The response must reproduce every record in full.

Saved entries:

= = = = = = =

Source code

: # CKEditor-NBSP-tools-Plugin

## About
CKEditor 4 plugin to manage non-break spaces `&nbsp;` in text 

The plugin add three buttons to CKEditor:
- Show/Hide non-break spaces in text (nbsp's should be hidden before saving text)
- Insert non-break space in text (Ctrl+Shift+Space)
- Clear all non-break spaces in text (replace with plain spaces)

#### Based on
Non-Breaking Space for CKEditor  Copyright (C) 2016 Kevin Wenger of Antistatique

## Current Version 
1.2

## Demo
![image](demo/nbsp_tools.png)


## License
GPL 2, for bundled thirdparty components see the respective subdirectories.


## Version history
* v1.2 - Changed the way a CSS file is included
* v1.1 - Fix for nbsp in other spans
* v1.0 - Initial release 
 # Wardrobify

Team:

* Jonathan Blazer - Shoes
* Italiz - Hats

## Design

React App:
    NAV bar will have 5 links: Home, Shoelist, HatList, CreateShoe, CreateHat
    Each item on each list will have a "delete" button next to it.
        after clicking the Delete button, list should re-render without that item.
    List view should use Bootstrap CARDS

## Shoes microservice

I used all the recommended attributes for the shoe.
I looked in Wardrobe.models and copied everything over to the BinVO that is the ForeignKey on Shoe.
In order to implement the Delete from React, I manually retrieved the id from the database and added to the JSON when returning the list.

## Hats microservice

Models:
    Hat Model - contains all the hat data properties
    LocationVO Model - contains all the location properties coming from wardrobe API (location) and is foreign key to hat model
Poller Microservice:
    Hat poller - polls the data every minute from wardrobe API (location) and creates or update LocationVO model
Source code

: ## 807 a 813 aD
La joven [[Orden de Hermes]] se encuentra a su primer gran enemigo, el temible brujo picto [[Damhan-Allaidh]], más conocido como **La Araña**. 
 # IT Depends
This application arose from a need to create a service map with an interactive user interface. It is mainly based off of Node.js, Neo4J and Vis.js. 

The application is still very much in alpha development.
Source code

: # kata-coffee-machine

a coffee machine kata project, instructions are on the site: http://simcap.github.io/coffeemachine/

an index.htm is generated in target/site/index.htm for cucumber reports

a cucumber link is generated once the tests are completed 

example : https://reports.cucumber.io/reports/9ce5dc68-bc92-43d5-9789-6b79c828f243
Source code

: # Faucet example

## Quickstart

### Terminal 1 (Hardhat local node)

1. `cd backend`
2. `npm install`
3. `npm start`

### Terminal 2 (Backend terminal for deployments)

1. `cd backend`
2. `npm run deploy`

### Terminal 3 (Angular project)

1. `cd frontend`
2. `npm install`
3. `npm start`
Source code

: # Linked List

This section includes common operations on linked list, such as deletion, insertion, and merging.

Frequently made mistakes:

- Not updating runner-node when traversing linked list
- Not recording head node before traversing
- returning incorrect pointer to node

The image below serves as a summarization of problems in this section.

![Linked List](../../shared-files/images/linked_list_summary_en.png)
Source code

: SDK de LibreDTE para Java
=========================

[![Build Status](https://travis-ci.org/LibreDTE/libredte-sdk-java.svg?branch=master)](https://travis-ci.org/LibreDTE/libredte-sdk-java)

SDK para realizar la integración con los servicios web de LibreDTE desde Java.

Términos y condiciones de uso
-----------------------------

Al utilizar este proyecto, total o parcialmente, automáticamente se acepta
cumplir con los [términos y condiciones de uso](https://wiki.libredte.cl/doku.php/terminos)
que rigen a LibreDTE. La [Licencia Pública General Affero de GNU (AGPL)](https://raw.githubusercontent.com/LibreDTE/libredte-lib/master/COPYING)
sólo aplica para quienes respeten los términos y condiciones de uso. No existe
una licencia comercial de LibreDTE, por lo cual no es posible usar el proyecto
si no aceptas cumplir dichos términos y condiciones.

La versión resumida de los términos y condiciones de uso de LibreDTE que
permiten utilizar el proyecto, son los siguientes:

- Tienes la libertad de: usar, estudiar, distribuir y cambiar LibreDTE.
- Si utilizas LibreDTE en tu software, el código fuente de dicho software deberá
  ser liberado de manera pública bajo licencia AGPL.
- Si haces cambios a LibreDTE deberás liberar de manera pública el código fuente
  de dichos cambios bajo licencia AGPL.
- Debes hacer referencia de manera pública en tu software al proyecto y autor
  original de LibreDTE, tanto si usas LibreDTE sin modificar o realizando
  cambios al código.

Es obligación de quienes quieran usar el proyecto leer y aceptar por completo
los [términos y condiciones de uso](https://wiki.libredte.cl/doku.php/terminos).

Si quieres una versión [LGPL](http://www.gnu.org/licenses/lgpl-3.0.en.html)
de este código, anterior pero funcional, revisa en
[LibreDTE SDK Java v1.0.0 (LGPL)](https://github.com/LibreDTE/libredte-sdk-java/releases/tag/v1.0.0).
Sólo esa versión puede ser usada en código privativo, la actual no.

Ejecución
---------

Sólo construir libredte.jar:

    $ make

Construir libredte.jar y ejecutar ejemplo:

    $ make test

= = = = = = =

**Answer area**
Source code

: # CKEditor-NBSP-tools-Plugin

## About
CKEditor 4 plugin to manage non-break spaces `&nbsp;` in text 

The plugin add three buttons to CKEditor:
- Show/Hide non-break spaces in text (nbsp's should be hidden before saving text)
- Insert non-break space in text (Ctrl+Shift+Space)
- Clear all non-break spaces in text (replace with plain spaces)

#### Based on
Non-Breaking Space for CKEditor  Copyright (C) 2016 Kevin Wenger of Antistatique

## Current Version 
1.2

## Demo
![image](demo/nbsp_tools.png)


## License
GPL 2, for bundled thirdparty components see the respective subdirectories.


## Version history
* v1.2 - Changed the way a CSS file is included
* v1.1 - Fix for nbsp in other spans
* v1.0 - Initial release 
 # Wardrobify

Team:

* Jonathan Blazer - Shoes
* Italiz - Hats

## Design

React App:
    NAV bar will have 5 links: Home, Shoelist, HatList, CreateShoe, CreateHat
    Each item on each list will have a "delete" button next to it.
        after clicking the Delete button, list should re-render without that item.
    List view should use Bootstrap CARDS

## Shoes microservice

I used all the recommended attributes for the shoe.
I looked in Wardrobe.models and copied everything over to the BinVO that is the ForeignKey on Shoe.
In order to implement the Delete from React, I manually retrieved the id from the database and added to the JSON when returning the list.

## Hats microservice

Models:
    Hat Model - contains all the hat data properties
    LocationVO Model - contains all the location properties coming from wardrobe API (location) and is foreign key to hat model
Poller Microservice:
    Hat poller - polls the data every minute from wardrobe API (location) and creates or update LocationVO model
Source code

: ## 807 a 813 aD
La joven [[Orden de Hermes]] se encuentra a su primer gran enemigo, el temible brujo picto [[Damhan-Allaidh]], más conocido como **La Araña**. 
 # IT Depends
This application arose from a need to create a service map with an interactive user interface. It is mainly based off of Node.js, Neo4J and Vis.js. 

The application is still very much in alpha development.
Source code

: # kata-coffee-machine

a coffee machine kata project, instructions are on the site: http://simcap.github.io/coffeemachine/

an index.htm is generated in target/site/index.htm for cucumber reports

a cucumber link is generated once the tests are completed 

example : https://reports.cucumber.io/reports/9ce5dc68-bc92-43d5-9789-6b79c828f243
Source code

: # Faucet example

## Quickstart

### Terminal 1 (Hardhat local node)

1. `cd backend`
2. `npm install`
3. `npm start`

### Terminal 2 (Backend terminal for deployments)

1. `cd backend`
2. `npm run deploy`

### Terminal 3 (Angular project)

1. `cd frontend`
2. `npm install`
3. `npm start`
Source code

: # Linked List

This section includes common operations on linked list, such as deletion, insertion, and merging.

Frequently made mistakes:

- Not updating runner-node when traversing linked list
- Not recording head node before traversing
- returning incorrect pointer to node

The image below serves as a summarization of problems in this section.

![Linked List](../../shared-files/images/linked_list_summary_en.png)
Source code

: SDK de LibreDTE para Java
=========================

[![Build Status](https://travis-ci.org/LibreDTE/libredte-sdk-java.svg?branch=master)](https://travis-ci.org/LibreDTE/libredte-sdk-java)

SDK para realizar la integración con los servicios web de LibreDTE desde Java.

Términos y condiciones de uso
-----------------------------

Al utilizar este proyecto, total o parcialmente, automáticamente se acepta
cumplir con los [términos y condiciones de uso](https://wiki.libredte.cl/doku.php/terminos)
que rigen a LibreDTE. La [Licencia Pública General Affero de GNU (AGPL)](https://raw.githubusercontent.com/LibreDTE/libredte-lib/master/COPYING)
sólo aplica para quienes respeten los términos y condiciones de uso. No existe
una licencia comercial de LibreDTE, por lo cual no es posible usar el proyecto
si no aceptas cumplir dichos términos y condiciones.

La versión resumida de los términos y condiciones de uso de LibreDTE que
permiten utilizar el proyecto, son los siguientes:

- Tienes la libertad de: usar, estudiar, distribuir y cambiar LibreDTE.
- Si utilizas LibreDTE en tu software, el código fuente de dicho software deberá
  ser liberado de manera pública bajo licencia AGPL.
- Si haces cambios a LibreDTE deberás liberar de manera pública el código fuente
  de dichos cambios bajo licencia AGPL.
- Debes hacer referencia de manera pública en tu software al proyecto y autor
  original de LibreDTE, tanto si usas LibreDTE sin modificar o realizando
  cambios al código.

Es obligación de quienes quieran usar el proyecto leer y aceptar por completo
los [términos y condiciones de uso](https://wiki.libredte.cl/doku.php/terminos).

Si quieres una versión [LGPL](http://www.gnu.org/licenses/lgpl-3.0.en.html)
de este código, anterior pero funcional, revisa en
[LibreDTE SDK Java v1.0.0 (LGPL)](https://github.com/LibreDTE/libredte-sdk-java/releases/tag/v1.0.0).
Sólo esa versión puede ser usada en código privativo, la actual no.

Ejecución
---------

Sólo construir libredte.jar:

    $ make

Construir libredte.jar y ejecutar ejemplo:

    $ make test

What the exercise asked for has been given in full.